Further, when the (meth) acrylate of the component 1 is produced by a dehydration condensation reaction of a hydrogenated polyolefin polyol with (meth)acrylic acid, the hydrogenated polyolefin polyol and the (meth)acrylic acid are used in the esterification catalyst. In the presence of the heat-dehydration reaction, the (meth) acrylate of the component 1 is produced. However, when the reaction is carried out by heating at a high temperature of 150 ° C or higher, there is a risk of causing radical polymerization of the acrylonitrile group in the dehydration condensation reaction. Therefore, the esterification reaction is generally carried out in the presence of a solvent such as cyclohexane or toluene which can be azeotroped with water, and the water formed by the dehydration condensation reaction is removed by azeotroping the solvent with water. Outside the reactor. The catalyst used in the esterification reaction may be p-toluene. An acid catalyst such as sulfonic acid.

As described above, as a method for producing the (meth) acrylate of the component 1, there is a method of transesterifying a hydrogenated polyolefin polyol with a (meth) acrylate, and a hydrogenated polyolefin polyol and (meth) Two methods of the method for dehydration condensation reaction of acrylic acid, but may be simplified without the use of a solvent, or may be carried out without purification step or even purification, industrially, hydrogenated polyolefin polyol and (meth)acrylic acid A method of producing a (meth) acrylate of the component 1 by transesterification of an ester is preferred.

In the amount of the component 1 used in the embodiment (I) of the present invention, the total amount of the component 1 and the component 2 which are essential components of the embodiment (I) of the present invention is preferably 20 to 80% by mass, and preferably 25 ~75 mass% is more preferable, and 30 to 70 mass% is particularly preferable.

In the amount of the component 1 used in the embodiment (I) of the present invention, the total amount of the component 1 and the component 2 which are essential components of the embodiment (I) of the present invention is less than 20% by mass, and the present invention is polymerized. The coating film strength of the polymer obtained by the polymerizable composition of the embodiment (I) is lowered, or the dielectric constant of the polymer obtained by polymerizing the polymerizable composition is not high. In addition, when the amount of the component 1 used in the embodiment (I) of the present invention is more than 80% by mass based on the total amount of the component 1 and the component 2 which are essential components of the embodiment (I) of the present invention, In the case where the viscosity of the polymerizable composition of the embodiment (I) of the invention is increased, it is not preferable.

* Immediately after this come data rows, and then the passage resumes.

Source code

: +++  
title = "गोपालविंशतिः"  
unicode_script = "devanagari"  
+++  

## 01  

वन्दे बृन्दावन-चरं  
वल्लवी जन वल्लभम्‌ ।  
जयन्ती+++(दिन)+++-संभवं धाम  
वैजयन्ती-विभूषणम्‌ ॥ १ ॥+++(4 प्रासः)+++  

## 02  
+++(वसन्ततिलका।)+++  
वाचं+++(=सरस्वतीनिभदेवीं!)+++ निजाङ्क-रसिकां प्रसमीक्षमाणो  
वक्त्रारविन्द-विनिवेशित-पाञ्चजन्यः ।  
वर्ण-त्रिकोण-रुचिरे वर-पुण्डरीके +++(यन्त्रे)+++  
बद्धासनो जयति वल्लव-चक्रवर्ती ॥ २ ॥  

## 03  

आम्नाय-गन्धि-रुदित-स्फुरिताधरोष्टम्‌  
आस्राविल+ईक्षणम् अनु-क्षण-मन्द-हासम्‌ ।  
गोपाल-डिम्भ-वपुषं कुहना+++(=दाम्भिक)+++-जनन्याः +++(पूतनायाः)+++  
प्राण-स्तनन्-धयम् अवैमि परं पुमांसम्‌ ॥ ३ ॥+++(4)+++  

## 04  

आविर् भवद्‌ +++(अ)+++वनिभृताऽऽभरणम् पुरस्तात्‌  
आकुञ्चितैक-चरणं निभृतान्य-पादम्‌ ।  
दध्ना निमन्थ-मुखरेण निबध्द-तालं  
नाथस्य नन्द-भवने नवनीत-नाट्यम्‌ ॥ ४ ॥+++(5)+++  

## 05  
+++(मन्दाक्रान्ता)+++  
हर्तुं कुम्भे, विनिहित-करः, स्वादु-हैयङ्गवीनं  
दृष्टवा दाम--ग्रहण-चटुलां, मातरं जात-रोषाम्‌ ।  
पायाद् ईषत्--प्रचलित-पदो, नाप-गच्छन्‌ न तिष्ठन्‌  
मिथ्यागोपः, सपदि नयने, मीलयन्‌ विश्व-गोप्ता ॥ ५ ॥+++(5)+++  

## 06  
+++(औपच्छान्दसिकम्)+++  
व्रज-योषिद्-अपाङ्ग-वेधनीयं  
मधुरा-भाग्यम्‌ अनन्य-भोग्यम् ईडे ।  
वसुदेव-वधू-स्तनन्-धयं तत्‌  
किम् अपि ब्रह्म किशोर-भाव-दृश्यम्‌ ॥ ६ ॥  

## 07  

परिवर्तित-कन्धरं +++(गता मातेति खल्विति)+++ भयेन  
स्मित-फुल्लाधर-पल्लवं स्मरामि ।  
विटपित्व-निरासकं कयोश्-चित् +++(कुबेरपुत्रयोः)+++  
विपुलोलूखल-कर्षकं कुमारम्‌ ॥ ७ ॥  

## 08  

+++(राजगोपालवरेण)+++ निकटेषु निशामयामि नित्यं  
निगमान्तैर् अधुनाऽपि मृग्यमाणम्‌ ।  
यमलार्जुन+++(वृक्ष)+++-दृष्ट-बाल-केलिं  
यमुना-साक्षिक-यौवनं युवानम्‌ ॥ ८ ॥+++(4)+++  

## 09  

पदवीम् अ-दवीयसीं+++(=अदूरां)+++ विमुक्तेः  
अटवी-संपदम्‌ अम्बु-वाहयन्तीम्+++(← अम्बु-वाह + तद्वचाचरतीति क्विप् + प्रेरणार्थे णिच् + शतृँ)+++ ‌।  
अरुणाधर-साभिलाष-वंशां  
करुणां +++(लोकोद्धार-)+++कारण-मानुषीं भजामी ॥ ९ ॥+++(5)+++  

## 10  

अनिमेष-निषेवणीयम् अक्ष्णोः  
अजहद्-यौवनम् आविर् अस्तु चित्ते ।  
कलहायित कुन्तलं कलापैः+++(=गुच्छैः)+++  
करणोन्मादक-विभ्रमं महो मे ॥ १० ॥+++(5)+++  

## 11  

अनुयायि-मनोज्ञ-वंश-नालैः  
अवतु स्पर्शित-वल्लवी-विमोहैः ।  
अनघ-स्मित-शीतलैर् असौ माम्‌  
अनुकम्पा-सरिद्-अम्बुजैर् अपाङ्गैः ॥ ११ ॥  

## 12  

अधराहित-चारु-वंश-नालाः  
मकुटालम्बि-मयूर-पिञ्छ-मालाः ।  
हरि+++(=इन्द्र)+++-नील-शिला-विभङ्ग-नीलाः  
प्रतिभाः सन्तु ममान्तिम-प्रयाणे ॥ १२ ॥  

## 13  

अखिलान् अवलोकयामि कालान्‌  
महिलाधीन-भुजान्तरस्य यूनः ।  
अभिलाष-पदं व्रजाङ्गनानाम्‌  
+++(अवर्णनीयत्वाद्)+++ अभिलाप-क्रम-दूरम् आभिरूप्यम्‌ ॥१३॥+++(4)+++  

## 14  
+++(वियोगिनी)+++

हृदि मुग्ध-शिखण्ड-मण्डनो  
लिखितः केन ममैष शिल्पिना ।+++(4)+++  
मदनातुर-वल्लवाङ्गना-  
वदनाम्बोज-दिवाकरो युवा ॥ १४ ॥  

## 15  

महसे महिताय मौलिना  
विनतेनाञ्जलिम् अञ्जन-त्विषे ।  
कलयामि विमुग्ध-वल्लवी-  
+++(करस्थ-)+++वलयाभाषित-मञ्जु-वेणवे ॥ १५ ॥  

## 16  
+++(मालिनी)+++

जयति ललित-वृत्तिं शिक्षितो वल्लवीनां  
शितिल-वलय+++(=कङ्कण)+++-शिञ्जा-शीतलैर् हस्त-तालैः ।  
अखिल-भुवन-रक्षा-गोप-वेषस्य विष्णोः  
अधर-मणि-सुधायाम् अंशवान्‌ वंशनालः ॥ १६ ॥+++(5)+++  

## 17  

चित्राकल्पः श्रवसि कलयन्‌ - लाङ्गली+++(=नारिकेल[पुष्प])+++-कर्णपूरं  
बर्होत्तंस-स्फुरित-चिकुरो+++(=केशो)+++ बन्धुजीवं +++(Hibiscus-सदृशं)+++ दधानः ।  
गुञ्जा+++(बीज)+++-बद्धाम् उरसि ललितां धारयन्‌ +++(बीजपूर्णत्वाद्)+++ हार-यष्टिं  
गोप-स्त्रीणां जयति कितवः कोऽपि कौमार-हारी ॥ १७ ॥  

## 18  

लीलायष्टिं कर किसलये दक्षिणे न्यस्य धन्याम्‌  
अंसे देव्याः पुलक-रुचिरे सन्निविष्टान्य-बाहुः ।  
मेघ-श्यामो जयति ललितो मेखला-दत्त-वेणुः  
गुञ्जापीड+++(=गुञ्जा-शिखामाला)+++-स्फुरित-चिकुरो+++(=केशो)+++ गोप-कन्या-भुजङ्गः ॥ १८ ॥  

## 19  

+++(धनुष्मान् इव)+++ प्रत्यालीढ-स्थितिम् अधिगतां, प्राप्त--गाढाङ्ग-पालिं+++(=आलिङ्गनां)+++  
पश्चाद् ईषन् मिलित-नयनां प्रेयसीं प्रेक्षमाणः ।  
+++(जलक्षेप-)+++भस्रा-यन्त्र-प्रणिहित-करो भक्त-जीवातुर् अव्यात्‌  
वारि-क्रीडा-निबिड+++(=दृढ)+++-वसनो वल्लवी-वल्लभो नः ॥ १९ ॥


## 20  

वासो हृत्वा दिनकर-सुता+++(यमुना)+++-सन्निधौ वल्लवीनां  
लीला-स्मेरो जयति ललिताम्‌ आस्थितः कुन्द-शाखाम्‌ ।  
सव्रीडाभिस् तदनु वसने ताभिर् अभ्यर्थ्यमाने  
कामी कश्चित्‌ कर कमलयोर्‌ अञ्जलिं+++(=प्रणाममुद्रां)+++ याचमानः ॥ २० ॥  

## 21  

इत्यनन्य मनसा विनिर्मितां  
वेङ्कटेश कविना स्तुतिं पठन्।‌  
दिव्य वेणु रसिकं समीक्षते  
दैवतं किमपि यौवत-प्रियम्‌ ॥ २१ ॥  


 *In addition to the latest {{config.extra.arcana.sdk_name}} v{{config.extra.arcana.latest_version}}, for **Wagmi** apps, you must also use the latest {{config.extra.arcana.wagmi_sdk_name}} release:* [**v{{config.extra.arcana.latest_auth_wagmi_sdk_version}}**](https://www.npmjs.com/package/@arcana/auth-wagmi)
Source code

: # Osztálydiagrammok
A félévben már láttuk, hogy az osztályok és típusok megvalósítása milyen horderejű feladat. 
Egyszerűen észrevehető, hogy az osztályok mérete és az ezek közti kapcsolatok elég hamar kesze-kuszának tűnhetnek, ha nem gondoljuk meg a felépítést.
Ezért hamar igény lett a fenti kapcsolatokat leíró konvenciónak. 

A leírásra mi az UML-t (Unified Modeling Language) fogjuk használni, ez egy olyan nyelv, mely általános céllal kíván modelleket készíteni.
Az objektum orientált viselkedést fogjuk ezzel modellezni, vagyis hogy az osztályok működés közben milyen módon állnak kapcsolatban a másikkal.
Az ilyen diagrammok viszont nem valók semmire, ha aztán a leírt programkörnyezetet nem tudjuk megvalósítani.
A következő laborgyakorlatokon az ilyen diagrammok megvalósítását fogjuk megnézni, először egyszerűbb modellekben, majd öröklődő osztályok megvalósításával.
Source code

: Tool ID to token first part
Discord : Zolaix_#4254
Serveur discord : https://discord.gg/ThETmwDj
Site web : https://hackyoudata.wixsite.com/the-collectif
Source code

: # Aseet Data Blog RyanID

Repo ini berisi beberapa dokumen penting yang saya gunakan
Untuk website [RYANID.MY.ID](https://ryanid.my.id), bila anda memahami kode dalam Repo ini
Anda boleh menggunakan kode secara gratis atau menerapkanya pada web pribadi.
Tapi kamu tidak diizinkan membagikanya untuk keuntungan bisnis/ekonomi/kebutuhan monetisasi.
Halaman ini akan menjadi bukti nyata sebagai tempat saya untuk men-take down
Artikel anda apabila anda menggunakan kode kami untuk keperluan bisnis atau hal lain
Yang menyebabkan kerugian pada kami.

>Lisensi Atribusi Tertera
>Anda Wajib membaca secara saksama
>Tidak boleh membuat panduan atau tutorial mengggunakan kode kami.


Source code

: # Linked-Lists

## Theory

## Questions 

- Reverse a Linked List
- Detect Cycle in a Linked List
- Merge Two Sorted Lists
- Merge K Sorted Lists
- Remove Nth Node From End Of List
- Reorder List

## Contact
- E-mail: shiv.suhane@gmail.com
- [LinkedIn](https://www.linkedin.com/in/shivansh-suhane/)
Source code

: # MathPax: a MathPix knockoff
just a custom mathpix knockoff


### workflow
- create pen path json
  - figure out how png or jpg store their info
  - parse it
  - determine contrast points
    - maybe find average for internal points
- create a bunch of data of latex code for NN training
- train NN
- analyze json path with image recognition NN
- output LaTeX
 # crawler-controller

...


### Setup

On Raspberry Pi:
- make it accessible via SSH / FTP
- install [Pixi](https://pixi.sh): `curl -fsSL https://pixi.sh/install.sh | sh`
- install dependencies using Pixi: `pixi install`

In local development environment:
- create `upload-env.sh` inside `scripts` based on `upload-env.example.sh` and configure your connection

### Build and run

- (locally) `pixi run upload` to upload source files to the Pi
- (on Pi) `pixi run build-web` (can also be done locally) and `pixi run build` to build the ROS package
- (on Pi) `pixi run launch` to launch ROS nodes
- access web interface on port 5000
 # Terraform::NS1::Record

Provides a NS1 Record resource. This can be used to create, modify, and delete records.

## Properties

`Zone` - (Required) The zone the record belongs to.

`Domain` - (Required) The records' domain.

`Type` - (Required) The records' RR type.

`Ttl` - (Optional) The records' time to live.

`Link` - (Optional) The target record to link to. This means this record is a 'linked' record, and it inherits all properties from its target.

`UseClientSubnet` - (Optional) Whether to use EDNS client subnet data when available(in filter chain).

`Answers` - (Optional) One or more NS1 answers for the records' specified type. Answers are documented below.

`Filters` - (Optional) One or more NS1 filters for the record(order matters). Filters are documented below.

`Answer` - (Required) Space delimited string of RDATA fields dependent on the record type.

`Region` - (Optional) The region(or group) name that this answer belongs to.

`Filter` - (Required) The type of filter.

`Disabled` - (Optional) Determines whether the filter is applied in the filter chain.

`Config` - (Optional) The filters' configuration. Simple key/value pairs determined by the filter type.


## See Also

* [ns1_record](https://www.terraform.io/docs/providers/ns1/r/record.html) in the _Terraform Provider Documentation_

Next, the component 2 of the essential component of the polymerizable composition of the embodiment (I) of the present invention will be described.

The essential component of the polymerizable composition of the embodiment (I) of the present invention Substituting 2 is a compound containing a hydrocarbon group having 6 or more carbon atoms and a (meth) acrylonitrile group.

The compound containing a hydrocarbon group having 6 or more carbon atoms and a (meth)acryl fluorenyl group may, for example, be a cyclohexyl acrylate, an isobornyl acrylate, a dicyclopentenyl acrylate or a dicyclopentenyl group. Oxyethyl acrylate, dicyclopentyl acrylate, dicyclopentyl oxyethyl acrylate, 4-tert-butylcyclohexyl acrylate, isobornyl methacrylate, dicyclopentenyl methacrylate Ester, dicyclopentenyloxyethyl methacrylate, dicyclopentyl methacrylate, dicyclopentyloxyethyl methacrylate, 4-tert-butylcyclohexyl methacrylate, etc. a (meth)acryloyl group-containing compound having a cyclic aliphatic group; having hexyl acrylate, lauryl acrylate, isodecyl acrylate, 2-propylheptyl acrylate, 4-methyl-2-propene Hexyl acrylate, isostearyl acrylate, 2-heptyl undecyl acrylate, lauryl methacrylate, isodecyl methacrylate, 2-propylheptyl methacrylate, 4-methyl-2-propylhexyl methacrylate, iso-octadecyl methacrylate, 2- Compound (meth) Bing Xixi group of like undecyl methacrylate and the like of a chain aliphatic group containing.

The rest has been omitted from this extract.